● **Work request**
Repeat exactly, and only, the lines below starting at the line that contains "GeForce 8xxx cards." and ending at the line that contains "The first step", inclusive of both.

● **Supplied material**
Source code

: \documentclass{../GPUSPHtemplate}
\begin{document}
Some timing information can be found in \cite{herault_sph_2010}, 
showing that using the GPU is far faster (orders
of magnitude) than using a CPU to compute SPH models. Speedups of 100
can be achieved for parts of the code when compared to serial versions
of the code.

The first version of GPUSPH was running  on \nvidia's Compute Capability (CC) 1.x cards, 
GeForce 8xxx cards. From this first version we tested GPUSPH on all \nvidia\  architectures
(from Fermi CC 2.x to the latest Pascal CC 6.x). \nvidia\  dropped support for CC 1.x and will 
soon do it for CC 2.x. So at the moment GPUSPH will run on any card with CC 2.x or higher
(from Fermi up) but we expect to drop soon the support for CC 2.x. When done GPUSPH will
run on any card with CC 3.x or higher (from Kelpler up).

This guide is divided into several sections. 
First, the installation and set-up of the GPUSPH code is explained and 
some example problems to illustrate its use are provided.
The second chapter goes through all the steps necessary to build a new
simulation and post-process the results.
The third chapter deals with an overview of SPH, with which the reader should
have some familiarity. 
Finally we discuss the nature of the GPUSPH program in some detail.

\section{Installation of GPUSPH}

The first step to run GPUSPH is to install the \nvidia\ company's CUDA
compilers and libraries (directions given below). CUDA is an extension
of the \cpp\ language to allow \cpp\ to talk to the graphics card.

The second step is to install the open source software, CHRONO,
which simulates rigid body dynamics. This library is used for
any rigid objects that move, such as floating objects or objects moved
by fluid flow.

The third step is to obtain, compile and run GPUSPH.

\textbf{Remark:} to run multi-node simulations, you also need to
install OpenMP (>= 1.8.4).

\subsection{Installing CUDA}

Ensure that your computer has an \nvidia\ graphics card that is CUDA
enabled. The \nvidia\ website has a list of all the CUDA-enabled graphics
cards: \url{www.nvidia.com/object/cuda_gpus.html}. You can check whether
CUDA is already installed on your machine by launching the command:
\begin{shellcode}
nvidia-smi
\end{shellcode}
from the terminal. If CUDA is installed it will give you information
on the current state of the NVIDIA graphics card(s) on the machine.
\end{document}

● **Output for this task**
GeForce 8xxx cards. From this first version we tested GPUSPH on all \nvidia\  architectures
(from Fermi CC 2.x to the latest Pascal CC 6.x). \nvidia\  dropped support for CC 1.x and will 
soon do it for CC 2.x. So at the moment GPUSPH will run on any card with CC 2.x or higher
(from Fermi up) but we expect to drop soon the support for CC 2.x. When done GPUSPH will
run on any card with CC 3.x or higher (from Kelpler up).

This guide is divided into several sections. 
First, the installation and set-up of the GPUSPH code is explained and 
some example problems to illustrate its use are provided.
The second chapter goes through all the steps necessary to build a new
simulation and post-process the results.
The third chapter deals with an overview of SPH, with which the reader should
have some familiarity. 
Finally we discuss the nature of the GPUSPH program in some detail.

\section{Installation of GPUSPH}

The first step to run GPUSPH is to install the \nvidia\ company's CUDA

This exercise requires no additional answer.